# Bats in my attic



## noquacks (Jun 5, 2010)

Buy 10% INDUSTRIAL GRADE ammonium hydroxide at ACE hardware, place medium shallow pans up in attic, pour in some ammonia (wear vapor mask/safety glasses!!!!), and the bats and ***** and squirrels will never return. Then, plug holes.


----------



## noquacks (Jun 5, 2010)

repeat maybe 2-3 days to insure pest detraction. Ammonia will weaken/evaporate pretty fast (a half day even), so be prepared to add more to pans. best to pour it at evening/early nighttime.


----------



## Davejss (May 14, 2012)

The bats will sleep in your attic during the day and go out and hunt mosquitos at night. I'd be gald to have them.


----------



## noquacks (Jun 5, 2010)

good point- well, then better to pour in morning. My reason for pouring at evening wasnt so much to get them at that time but more to the point that ammonia in daytime will evaporate way faster. Pour all day long, if you have to.


----------



## gobug (Jul 13, 2012)

I had to deal with bats often. There are factors in how to deal with your problem. 
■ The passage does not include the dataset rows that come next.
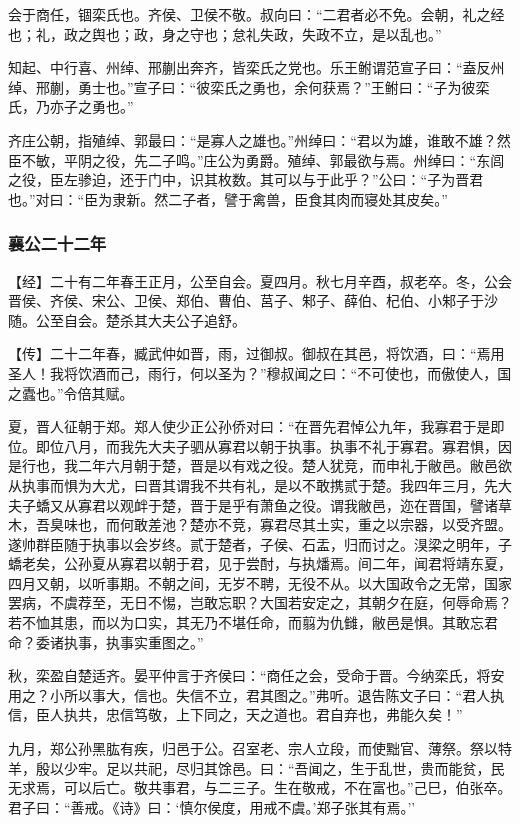 \documentclass[]{article}
\begin{document}
会于商任，锢栾氏也。齐侯、卫侯不敬。叔向曰：``二君者必不免。会朝，礼之经也；礼，政之舆也；政，身之守也；怠礼失政，失政不立，是以乱也。''

知起、中行喜、州绰、邢蒯出奔齐，皆栾氏之党也。乐王鲋谓范宣子曰：``盍反州绰、邢蒯，勇士也。''宣子曰：``彼栾氏之勇也，余何获焉？''王鲋曰：``子为彼栾氏，乃亦子之勇也。''

齐庄公朝，指殖绰、郭最曰：``是寡人之雄也。''州绰曰：``君以为雄，谁敢不雄？然臣不敏，平阴之役，先二子鸣。''庄公为勇爵。殖绰、郭最欲与焉。州绰曰：``东闾之役，臣左骖迫，还于门中，识其枚数。其可以与于此乎？''公曰：``子为晋君也。''对曰：``臣为隶新。然二子者，譬于禽兽，臣食其肉而寝处其皮矣。''

\hypertarget{header-n2122}{%
\subsubsection{襄公二十二年}\label{header-n2122}}

【经】二十有二年春王正月，公至自会。夏四月。秋七月辛酉，叔老卒。冬，公会晋侯、齐侯、宋公、卫侯、郑伯、曹伯、莒子、邾子、薛伯、杞伯、小邾子于沙随。公至自会。楚杀其大夫公子追舒。

【传】二十二年春，臧武仲如晋，雨，过御叔。御叔在其邑，将饮酒，曰：``焉用圣人！我将饮酒而己，雨行，何以圣为？''穆叔闻之曰：``不可使也，而傲使人，国之蠹也。''令倍其赋。

夏，晋人征朝于郑。郑人使少正公孙侨对曰：``在晋先君悼公九年，我寡君于是即位。即位八月，而我先大夫子驷从寡君以朝于执事。执事不礼于寡君。寡君惧，因是行也，我二年六月朝于楚，晋是以有戏之役。楚人犹竞，而申礼于敝邑。敝邑欲从执事而惧为大尤，曰晋其谓我不共有礼，是以不敢携贰于楚。我四年三月，先大夫子蟜又从寡君以观衅于楚，晋于是乎有萧鱼之役。谓我敝邑，迩在晋国，譬诸草木，吾臭味也，而何敢差池？楚亦不竞，寡君尽其土实，重之以宗器，以受齐盟。遂帅群臣随于执事以会岁终。贰于楚者，子侯、石盂，归而讨之。湨梁之明年，子蟜老矣，公孙夏从寡君以朝于君，见于尝酎，与执燔焉。间二年，闻君将靖东夏，四月又朝，以听事期。不朝之间，无岁不聘，无役不从。以大国政令之无常，国家罢病，不虞荐至，无日不惕，岂敢忘职？大国若安定之，其朝夕在庭，何辱命焉？若不恤其患，而以为口实，其无乃不堪任命，而翦为仇雠，敝邑是惧。其敢忘君命？委诸执事，执事实重图之。''

秋，栾盈自楚适齐。晏平仲言于齐侯曰：``商任之会，受命于晋。今纳栾氏，将安用之？小所以事大，信也。失信不立，君其图之。''弗听。退告陈文子曰：``君人执信，臣人执共，忠信笃敬，上下同之，天之道也。君自弃也，弗能久矣！''

九月，郑公孙黑肱有疾，归邑于公。召室老、宗人立段，而使黜官、薄祭。祭以特羊，殷以少牢。足以共祀，尽归其馀邑。曰：``吾闻之，生于乱世，贵而能贫，民无求焉，可以后亡。敬共事君，与二三子。生在敬戒，不在富也。''己巳，伯张卒。君子曰：``善戒。《诗》曰：`慎尔侯度，用戒不虞。'郑子张其有焉。''
\end{document}
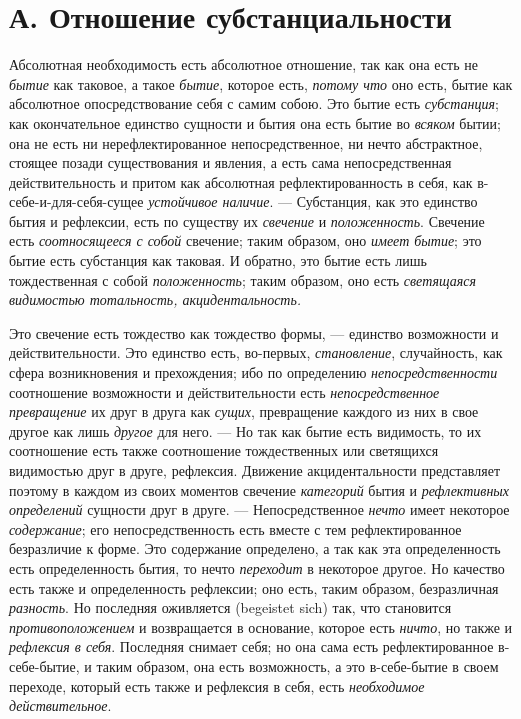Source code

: \section[А. Отношение субстанциальности]{А. Отношение субстанциальности}

Абсолютная необходимость есть абсолютное
отношение, так как она есть не {\em бытие} как таковое,
а такое {\em бытие}, которое есть,
{\em потому что} оно есть, бытие как абсолютное
опосредствование себя с самим собою. Это бытие есть
{\em субстанция}; как окончательное единство сущности и
бытия она есть бытие во {\em всяком} бытии; она не есть
ни нерефлектированное непосредственное, ни нечто абстрактное, стоящее
позади существования и явления, а есть сама непосредственная
действительность и притом как абсолютная рефлектированность в себя, как
в-себе-и-для-себя-сущее {\em устойчивое наличие}. —
Субстанция, как это единство бытия и рефлексии, есть по существу их
{\em свечение} и
{\em положенность}. Свечение есть
{\em соотносящееся с собой} свечение; таким образом,
оно {\em имеет бытие}; это бытие есть субстанция как
таковая. И обратно, это бытие есть лишь тождественная с собой
{\em положенность}; таким образом, оно есть
{\em светящаяся видимостью тотальность,
акцидентальность.}

Это свечение есть тождество как тождество формы, — единство возможности и
действительности. Это единство есть, во-первых,
{\em становление}, случайность, как сфера возникновения
и прехождения; ибо по определению
{\em непосредственности} соотношение возможности и
действительности есть {\em непосредственное
превращение} их друг в друга как {\em сущих},
превращение каждого из них в свое другое как лишь
{\em другое} для него. — Но так как бытие есть
видимость, то их соотношение есть также соотношение тождественных или
светящихся видимостью друг в друге, рефлексия. Движение акцидентальности
представляет поэтому в каждом из своих моментов свечение
{\em категорий} бытия и
{\em рефлективных определений} сущности друг в друге. —
Непосредственное {\em нечто} имеет некоторое
{\em содержание}; его непосредственность есть вместе с
тем рефлектированное безразличие к форме. Это содержание определено, а так
как эта определенность есть определенность бытия, то нечто
{\em переходит} в некоторое другое. Но качество есть
также и определенность рефлексии; оно есть, таким образом, безразличная
{\em разность}. Но последняя оживляется (begeistet
sich) так, что становится {\em противоположением} и
возвращается в основание, которое есть {\em ничто}, но
также и {\em рефлексия в себя}. Последняя снимает себя;
но она сама есть рефлектированное в-себе-бытие, и таким образом, она есть
возможность, а это в-себе-бытие в своем переходе, который есть также и
рефлексия в себя, есть {\em необходимое
действительное}.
I suggest you forget the chemical approach. Don't you think you will breath some of what you put in the attic?

Where are you located? It is likely the bats are migratory, unless you live in the south. 

What kind of bats are they? If you paid for bat control, they should know. I suspect the new baby bats are flying now. So they won't be locked in the attic if you can close the door while they are out at night.
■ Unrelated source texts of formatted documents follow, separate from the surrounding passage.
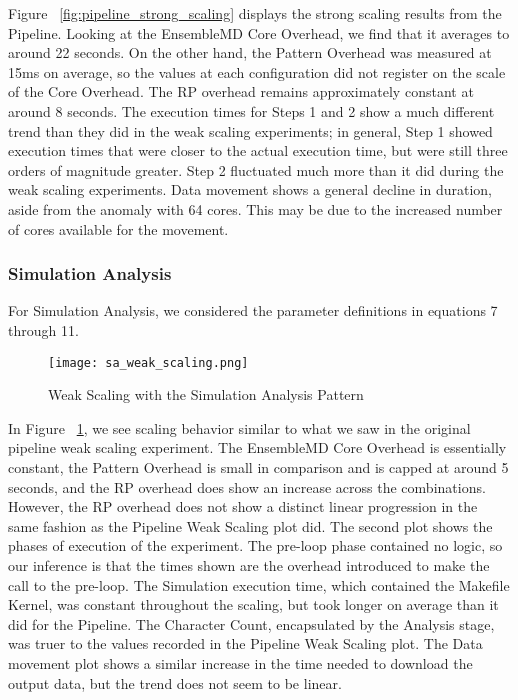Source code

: \documentclass[]{article}
\begin{document}
			Figure ~\ref{fig:pipeline_strong_scaling} displays the strong scaling results from the Pipeline. Looking at the EnsembleMD Core Overhead, we find that it averages to around 22 seconds. On the other hand, the Pattern Overhead was measured at 15ms on average, so the values at each configuration did not register on the scale of the Core Overhead. The RP overhead remains approximately constant at around 8 seconds. The execution times for Steps 1 and 2 show a much different trend than they did in the weak scaling experiments; in general, Step 1 showed execution times that were closer to the actual execution time, but were still three orders of magnitude greater. Step 2 fluctuated much more than it did during the weak scaling experiments.
			Data movement shows a general decline in duration, aside from the anomaly with 64 cores. This may be due to the increased number of cores available for the movement.

		\pagebreak
		\subsubsection{Simulation Analysis}

			For Simulation Analysis, we considered the parameter definitions in equations 7 through 11.

			\begin{figure}[H]
				\centering
				\texttt{[image: sa\_weak\_scaling.png]}
				\caption{Weak Scaling with the Simulation Analysis Pattern}
				\label{fig:sa_weak_scaling}
			\end{figure}

			In Figure ~\ref{fig:sa_weak_scaling}, we see scaling behavior similar to what we saw in the original pipeline weak scaling experiment. The EnsembleMD Core Overhead is essentially constant, the Pattern Overhead is small in comparison and is capped at around 5 seconds, and the RP overhead does show an increase across the combinations. However, the RP overhead does not show a distinct linear progression in the same fashion as the Pipeline Weak Scaling plot did. 
			The second plot shows the phases of execution of the experiment. The pre-loop phase contained no logic, so our inference is that the times shown are the overhead introduced to make the call to the pre-loop. The Simulation execution time, which contained the Makefile Kernel, was constant throughout the scaling, but took longer on average than it did for the Pipeline. The Character Count, encapsulated by the Analysis stage, was truer to the values recorded in the Pipeline Weak Scaling plot.
			The Data movement plot shows a similar increase in the time needed to download the output data, but the trend does not seem to be linear. 
\end{document}
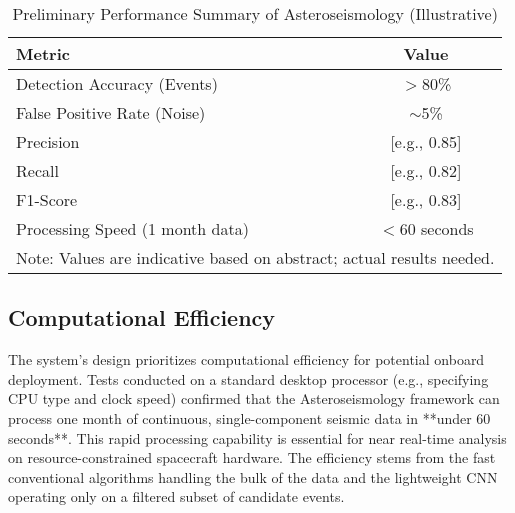 \documentclass[conference]{IEEEtran}
\begin{document}
\begin{table}[htbp]
    \caption{Preliminary Performance Summary of Asteroseismology (Illustrative)}
    \begin{center}
        \begin{tabular}{|l|c|}
            \hline
            \textbf{Metric}                 & \textbf{Value} \\
            \hline
            Detection Accuracy (Events)     & $>$80\%        \\
            False Positive Rate (Noise)     & $\sim$5\%      \\
            Precision                       & [e.g., 0.85]   \\
            Recall                          & [e.g., 0.82]   \\
            F1-Score                        & [e.g., 0.83]   \\
            Processing Speed (1 month data) & $<$60 seconds  \\
            \hline
            \multicolumn{2}{l}{Note: Values are indicative based on abstract; actual results needed.}
        \end{tabular}
        \label{tab:performance_summary}
    \end{center}
\end{table}


\subsection{Computational Efficiency}
The system's design prioritizes computational efficiency for potential onboard deployment. Tests conducted on a standard desktop processor (e.g., specifying CPU type and clock speed) confirmed that the Asteroseismology framework can process one month of continuous, single-component seismic data in **under 60 seconds**. This rapid processing capability is essential for near real-time analysis on resource-constrained spacecraft hardware. The efficiency stems from the fast conventional algorithms handling the bulk of the data and the lightweight CNN operating only on a filtered subset of candidate events.
\end{document}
If the bats are migratory, I suggest you do nothing but watch until October (if that is when they head south). In the meantime, go outside at dusk with a lawn chair and watch where they exit the attic. 

After they migrate, go into the attic in the day and look for where light comes into the attic. That is a likely doorway for the bats. Close it. I used copper sock. Although I bought long rolls (like 400'), it is available on Ebay in smaller quantities. If you look closely, you can see their entries because they have an oily fur and leave a mark. 
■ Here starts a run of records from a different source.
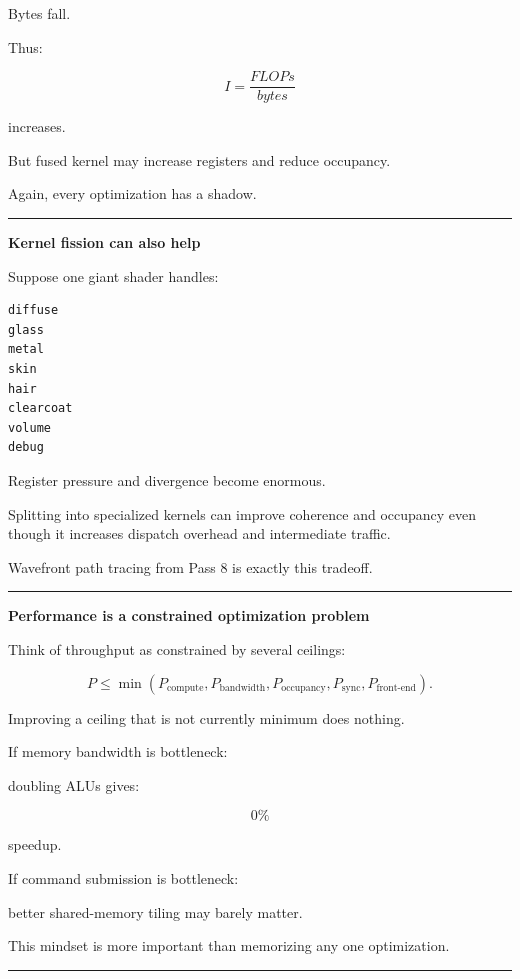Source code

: Bytes fall.

Thus:

\[
\boxed{
I=\frac{FLOPs}{bytes}
}
\]

increases.

But fused kernel may increase registers and reduce occupancy.

Again, every optimization has a shadow.

\begin{center}\rule{0.5\linewidth}{0.5pt}\end{center}

\textbf{Kernel fission can also help}

Suppose one giant shader handles:

\protect{}\label{p10-mega}%
\begin{verbatim}
diffuse
glass
metal
skin
hair
clearcoat
volume
debug
\end{verbatim}

Register pressure and divergence become enormous.

Splitting into specialized kernels can improve coherence and occupancy even though it increases dispatch overhead and intermediate traffic.

Wavefront path tracing from Pass 8 is exactly this tradeoff.

\begin{center}\rule{0.5\linewidth}{0.5pt}\end{center}

\textbf{Performance is a constrained optimization problem}

Think of throughput as constrained by several ceilings:

\[
\boxed{
P
\le
\min(
P_{\text{compute}},
P_{\text{bandwidth}},
P_{\text{occupancy}},
P_{\text{sync}},
P_{\text{front-end}}
).
}
\]

Improving a ceiling that is not currently minimum does nothing.

If memory bandwidth is bottleneck:

doubling ALUs gives:

\[
0\%
\]

speedup.

If command submission is bottleneck:

better shared-memory tiling may barely matter.

This mindset is more important than memorizing any one optimization.

\begin{center}\rule{0.5\linewidth}{0.5pt}\end{center}

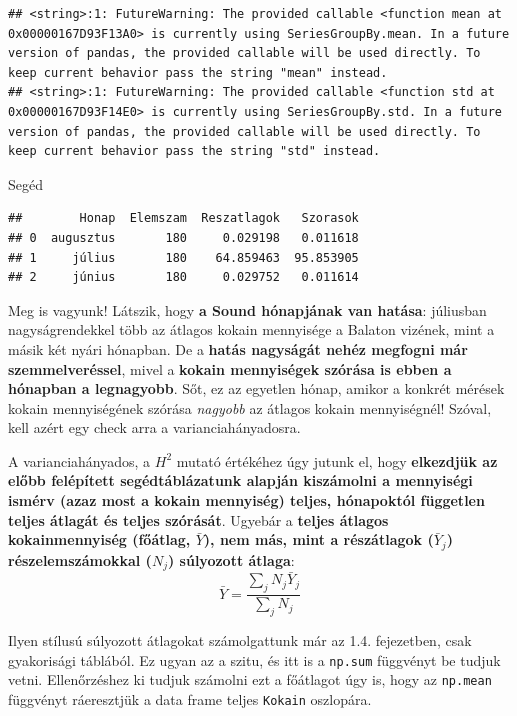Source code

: \documentclass[
]{book}
\newenvironment{Shaded}{\begin{snugshade}}{\end{snugshade}}
\newcommand{\NormalTok}[1]{#1}
\begin{document}
\begin{verbatim}
## <string>:1: FutureWarning: The provided callable <function mean at 0x00000167D93F13A0> is currently using SeriesGroupBy.mean. In a future version of pandas, the provided callable will be used directly. To keep current behavior pass the string "mean" instead.
## <string>:1: FutureWarning: The provided callable <function std at 0x00000167D93F14E0> is currently using SeriesGroupBy.std. In a future version of pandas, the provided callable will be used directly. To keep current behavior pass the string "std" instead.
\end{verbatim}

\begin{Shaded}
\begin{Highlighting}[]
\NormalTok{Segéd}
\end{Highlighting}
\end{Shaded}

\begin{verbatim}
##        Honap  Elemszam  Reszatlagok   Szorasok
## 0  augusztus       180     0.029198   0.011618
## 1     július       180    64.859463  95.853905
## 2     június       180     0.029752   0.011614
\end{verbatim}

Meg is vagyunk! Látszik, hogy \textbf{a Sound hónapjának van hatása}: júliusban nagyságrendekkel több az átlagos kokain mennyisége a Balaton vizének, mint a másik két nyári hónapban. De a \textbf{hatás nagyságát nehéz megfogni már szemmelveréssel}, mivel a \textbf{kokain mennyiségek szórása is ebben a hónapban a legnagyobb}. Sőt, ez az egyetlen hónap, amikor a konkrét mérések kokain mennyiségének szórása \emph{nagyobb} az átlagos kokain mennyiségnél! Szóval, kell azért egy check arra a varianciahányadosra.

A varianciahányados, a \(H^2\) mutató értékéhez úgy jutunk el, hogy \textbf{elkezdjük az előbb felépített segédtáblázatunk alapján kiszámolni a mennyiségi ismérv (azaz most a kokain mennyiség) teljes, hónapoktól független teljes átlagát és teljes szórását}. Ugyebár a \textbf{teljes átlagos kokainmennyiség (főátlag, \(\bar{Y}\)), nem más, mint a részátlagok (\(\bar{Y}_j\)) részelemszámokkal (\(N_j\)) súlyozott átlaga}: \[\bar{Y}=\frac{\sum_j{N_j\bar{Y}_j}}{\sum_j{N_j}}\]

Ilyen stílusú súlyozott átlagokat számolgattunk már az 1.4. fejezetben, csak gyakorisági táblából. Ez ugyan az a szitu, és itt is a \texttt{np.sum} függvényt be tudjuk vetni. Ellenőrzéshez ki tudjuk számolni ezt a főátlagot úgy is, hogy az \texttt{np.mean} függvényt ráeresztjük a data frame teljes \texttt{Kokain} oszlopára.
\end{document}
Bats can squeeze through a 1/4 inch gap. Not only are chimneys and valleys a risk, but shake roofs can create complex pathways for the bats. Attic air vents can also be an entry point.

Another thought is that bats are good. If they are helping you with pest control, maybe you could provide them with an alternate habitat. They are long lived and bring their families to their summer home (yours) repeatedly. Close their doors, but provide an alternate home, even if it is temporary.

Good luck
Gary

What kind of roof or architecture do you have? Multiple visits from batman confuses me. How big is your house?


----------



## noquacks (Jun 5, 2010)

gobug said:


> I suggest you forget the chemical approach. Don't you think you will breath some of what you put in the attic?


No. Besides, ammonia trace vapors are not considered harmful. I advised poster to use 10% industrial, cuz thats whats AVAILABLE to avg consumer. But, I didnt use that- I used concentrated 29%, which is NOT available to normal consumer, and believe me, that 3X stronger, and packs a punch no Paul Bunyan would be able to get up after being knocked down from a wif of it. Still, I didnt smell any of it when placed in my attic. 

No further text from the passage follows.